Il jure sur la tête de mon fils et me demande de le laisser tranquille avec cette pseudo-histoire. Il me dit qu’il a trop de travail et de soucis pour se laisser encombrer par les ragots. Que je deviens pénible avec cette faribole. C’est l’expression qu’il emploie : une faribole.
Son assurance devrait me tranquilliser définitivement, mais le poison s’est installé. Je me raisonne et mets sa distance sur le compte de la pression. Tout est difficile pour lui, les vents politiques sont mauvais. Nous restons cependant un vrai couple et partageons encore de bons moments ensemble.
L’été passe, puis l’automne. La conjoncture se dégrade. La cote de popularité de François est au plus bas. Arrive alors la séquence sur Canal+, le 16 décembre 2013. Je ne regarde pas en direct Le Grand Journal présenté par Antoine de Caunes et j’ignore que Julie Gayet est invitée avec Stéphane Guillon. Nous devons nous rendre à un dîner quand je reçois un
sms
d’une amie :
– Tu as regardé Canal ?
– Non, pourquoi ?
– Il faudrait que tu regardes.
François passe me chercher à l’appartement afin que nous partions ensemble à ce dîner. Un journaliste lui a proposé de lui faire rencontrer de « vrais gens ». En réalité une bande de bobos parisiens rassemblés dans un bel appartement ouvrant sur une cour pavée du
xvii
e
siècle.
Ce n’est que le lendemain matin que je vois sur Internet la reprise de cette séquence du Grand Journal. Stéphane Guillon assure que le Président s’est rendu sur le tournage du film avec Julie Gayet. Elle, ne dément pas et minaude.
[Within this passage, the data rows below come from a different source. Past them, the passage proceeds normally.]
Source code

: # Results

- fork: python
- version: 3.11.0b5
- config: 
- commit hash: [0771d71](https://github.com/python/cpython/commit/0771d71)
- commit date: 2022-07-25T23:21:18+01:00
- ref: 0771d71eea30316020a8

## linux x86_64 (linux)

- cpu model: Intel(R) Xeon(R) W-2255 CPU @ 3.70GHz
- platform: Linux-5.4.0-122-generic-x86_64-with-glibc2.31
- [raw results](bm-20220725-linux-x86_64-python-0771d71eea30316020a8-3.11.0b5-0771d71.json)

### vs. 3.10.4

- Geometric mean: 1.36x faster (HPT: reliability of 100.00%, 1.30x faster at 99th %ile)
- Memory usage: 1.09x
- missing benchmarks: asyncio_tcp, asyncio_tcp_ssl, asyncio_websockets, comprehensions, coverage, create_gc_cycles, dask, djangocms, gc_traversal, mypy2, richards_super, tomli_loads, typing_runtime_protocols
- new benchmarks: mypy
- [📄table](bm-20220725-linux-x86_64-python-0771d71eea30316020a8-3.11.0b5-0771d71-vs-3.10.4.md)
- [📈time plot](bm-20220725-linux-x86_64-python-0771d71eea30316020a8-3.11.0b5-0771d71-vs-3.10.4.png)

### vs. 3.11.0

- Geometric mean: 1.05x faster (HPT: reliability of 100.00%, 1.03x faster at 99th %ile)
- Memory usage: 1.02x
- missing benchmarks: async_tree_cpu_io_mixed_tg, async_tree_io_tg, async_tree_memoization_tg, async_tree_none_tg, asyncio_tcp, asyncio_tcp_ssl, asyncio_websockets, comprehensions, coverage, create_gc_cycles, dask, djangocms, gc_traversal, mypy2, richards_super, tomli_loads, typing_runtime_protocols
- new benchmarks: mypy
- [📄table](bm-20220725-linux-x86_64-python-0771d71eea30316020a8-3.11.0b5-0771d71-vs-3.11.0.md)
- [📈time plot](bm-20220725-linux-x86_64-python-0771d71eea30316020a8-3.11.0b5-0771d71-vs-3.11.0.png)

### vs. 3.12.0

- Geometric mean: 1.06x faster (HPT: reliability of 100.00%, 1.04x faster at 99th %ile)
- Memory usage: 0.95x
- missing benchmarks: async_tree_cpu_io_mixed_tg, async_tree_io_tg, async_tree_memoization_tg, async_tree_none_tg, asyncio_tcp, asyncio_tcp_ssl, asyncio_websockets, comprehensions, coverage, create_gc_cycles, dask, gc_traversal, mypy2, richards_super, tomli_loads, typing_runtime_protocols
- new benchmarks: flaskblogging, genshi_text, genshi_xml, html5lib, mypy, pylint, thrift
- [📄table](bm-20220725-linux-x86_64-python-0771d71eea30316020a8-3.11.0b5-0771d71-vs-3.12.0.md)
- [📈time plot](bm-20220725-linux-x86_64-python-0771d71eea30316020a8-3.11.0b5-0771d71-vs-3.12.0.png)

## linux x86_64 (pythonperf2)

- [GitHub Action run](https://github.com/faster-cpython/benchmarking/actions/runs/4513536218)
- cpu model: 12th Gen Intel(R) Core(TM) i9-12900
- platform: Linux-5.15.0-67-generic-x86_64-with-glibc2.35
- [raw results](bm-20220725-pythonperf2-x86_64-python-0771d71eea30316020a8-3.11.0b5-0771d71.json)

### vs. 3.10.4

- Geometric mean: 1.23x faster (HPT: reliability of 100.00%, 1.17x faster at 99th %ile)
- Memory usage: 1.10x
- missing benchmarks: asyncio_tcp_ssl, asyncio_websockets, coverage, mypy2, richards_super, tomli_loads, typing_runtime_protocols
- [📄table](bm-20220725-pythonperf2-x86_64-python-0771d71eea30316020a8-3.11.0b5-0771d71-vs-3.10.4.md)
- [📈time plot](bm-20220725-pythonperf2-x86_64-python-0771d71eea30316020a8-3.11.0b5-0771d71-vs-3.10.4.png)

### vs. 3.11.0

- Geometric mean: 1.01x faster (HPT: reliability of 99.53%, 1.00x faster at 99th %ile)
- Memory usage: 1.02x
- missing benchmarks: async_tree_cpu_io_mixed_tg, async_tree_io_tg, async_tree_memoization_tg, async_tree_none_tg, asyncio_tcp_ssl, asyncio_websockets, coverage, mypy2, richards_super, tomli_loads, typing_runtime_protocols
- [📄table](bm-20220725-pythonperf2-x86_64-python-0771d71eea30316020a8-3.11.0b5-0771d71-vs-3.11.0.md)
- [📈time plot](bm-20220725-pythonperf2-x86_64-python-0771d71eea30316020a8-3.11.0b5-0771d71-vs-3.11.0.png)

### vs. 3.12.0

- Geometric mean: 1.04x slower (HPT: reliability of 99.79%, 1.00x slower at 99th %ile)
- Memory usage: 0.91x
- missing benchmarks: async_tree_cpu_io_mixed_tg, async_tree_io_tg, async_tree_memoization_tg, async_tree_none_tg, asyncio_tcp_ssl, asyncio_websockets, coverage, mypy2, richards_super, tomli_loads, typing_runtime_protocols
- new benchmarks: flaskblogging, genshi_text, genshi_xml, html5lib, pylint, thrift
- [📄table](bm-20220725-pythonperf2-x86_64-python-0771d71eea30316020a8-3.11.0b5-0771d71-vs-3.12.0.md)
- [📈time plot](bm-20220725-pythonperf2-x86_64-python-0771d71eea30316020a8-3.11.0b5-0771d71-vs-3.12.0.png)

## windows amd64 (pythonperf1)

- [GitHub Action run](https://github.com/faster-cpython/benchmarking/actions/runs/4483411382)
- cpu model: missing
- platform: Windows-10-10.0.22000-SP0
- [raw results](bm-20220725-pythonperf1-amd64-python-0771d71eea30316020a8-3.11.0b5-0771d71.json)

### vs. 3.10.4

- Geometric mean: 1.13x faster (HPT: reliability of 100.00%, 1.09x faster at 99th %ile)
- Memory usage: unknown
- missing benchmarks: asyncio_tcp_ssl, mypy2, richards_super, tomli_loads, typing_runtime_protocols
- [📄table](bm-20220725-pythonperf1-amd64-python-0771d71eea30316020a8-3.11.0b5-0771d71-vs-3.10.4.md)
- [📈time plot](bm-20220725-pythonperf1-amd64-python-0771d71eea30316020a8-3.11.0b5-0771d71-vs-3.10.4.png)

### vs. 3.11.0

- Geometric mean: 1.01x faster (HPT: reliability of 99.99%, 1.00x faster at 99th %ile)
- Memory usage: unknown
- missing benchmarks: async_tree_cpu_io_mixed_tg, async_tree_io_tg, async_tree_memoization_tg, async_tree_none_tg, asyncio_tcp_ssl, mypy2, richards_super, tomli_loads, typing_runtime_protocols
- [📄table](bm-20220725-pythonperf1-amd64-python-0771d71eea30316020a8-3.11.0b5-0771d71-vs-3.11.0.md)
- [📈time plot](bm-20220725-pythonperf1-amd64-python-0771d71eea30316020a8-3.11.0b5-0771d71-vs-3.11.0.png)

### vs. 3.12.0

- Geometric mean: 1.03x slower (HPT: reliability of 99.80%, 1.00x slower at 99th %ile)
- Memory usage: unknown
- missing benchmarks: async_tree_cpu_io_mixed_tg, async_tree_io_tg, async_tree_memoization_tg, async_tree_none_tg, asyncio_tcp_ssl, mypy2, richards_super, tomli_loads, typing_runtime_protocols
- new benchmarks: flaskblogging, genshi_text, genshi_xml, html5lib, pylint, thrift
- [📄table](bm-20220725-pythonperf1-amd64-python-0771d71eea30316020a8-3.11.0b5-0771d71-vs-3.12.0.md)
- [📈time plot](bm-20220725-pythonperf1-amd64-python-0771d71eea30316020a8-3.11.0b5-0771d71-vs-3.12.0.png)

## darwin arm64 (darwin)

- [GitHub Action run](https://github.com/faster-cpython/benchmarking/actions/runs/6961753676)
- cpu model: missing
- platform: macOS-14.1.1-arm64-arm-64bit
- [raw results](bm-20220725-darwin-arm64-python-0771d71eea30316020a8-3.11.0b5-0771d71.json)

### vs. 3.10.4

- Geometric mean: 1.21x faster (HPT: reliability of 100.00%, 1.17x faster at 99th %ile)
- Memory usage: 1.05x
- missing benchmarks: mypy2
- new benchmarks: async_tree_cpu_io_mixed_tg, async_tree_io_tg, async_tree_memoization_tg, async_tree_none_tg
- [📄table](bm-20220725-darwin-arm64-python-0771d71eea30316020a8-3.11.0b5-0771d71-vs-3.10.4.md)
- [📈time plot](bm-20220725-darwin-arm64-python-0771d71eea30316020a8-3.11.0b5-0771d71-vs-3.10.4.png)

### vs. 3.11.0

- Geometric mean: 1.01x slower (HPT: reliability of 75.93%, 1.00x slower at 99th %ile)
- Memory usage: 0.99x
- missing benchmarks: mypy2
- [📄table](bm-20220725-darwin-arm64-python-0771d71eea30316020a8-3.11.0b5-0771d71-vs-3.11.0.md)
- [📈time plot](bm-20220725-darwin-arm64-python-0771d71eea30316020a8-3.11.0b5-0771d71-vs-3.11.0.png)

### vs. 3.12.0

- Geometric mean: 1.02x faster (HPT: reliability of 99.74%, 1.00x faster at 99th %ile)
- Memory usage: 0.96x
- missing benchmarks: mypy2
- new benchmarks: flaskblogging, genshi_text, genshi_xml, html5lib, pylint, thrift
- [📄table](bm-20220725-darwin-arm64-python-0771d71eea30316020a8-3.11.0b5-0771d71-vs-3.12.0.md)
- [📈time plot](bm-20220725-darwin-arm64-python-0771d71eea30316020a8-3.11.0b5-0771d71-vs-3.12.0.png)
J’appelle immédiatement François sur son portable, il ne décroche pas. Je passe par ses secrétaires, ce qui m’arrive extrêmement rarement. Je dis que c’est urgent, qu’il faut que je lui parle le plus rapidement possible. Elles me répondent : « On te le passe juste après son rendez-vous. » Il ne tarde pas à me rappeler. Je lui pose la question sans détour.
– Es-tu allé sur le tournage de son film ?
Il m’assure que non. Mais cette fois ma patience a atteint ses limites. Je m’énerve. Il le sent. J’exige un démenti. Il sera fait dans l’heure. Je laisse plusieurs messages sur le répondeur de Julie Gayet lui demandant de me rappeler, ce qu’elle ne fera jamais. J’étais aussi aux abonnés absents pour Ségolène Royal, comme il me le demandait, lorsqu’elle me téléphonait en 2006. Ironie du cycle de l’infidélité…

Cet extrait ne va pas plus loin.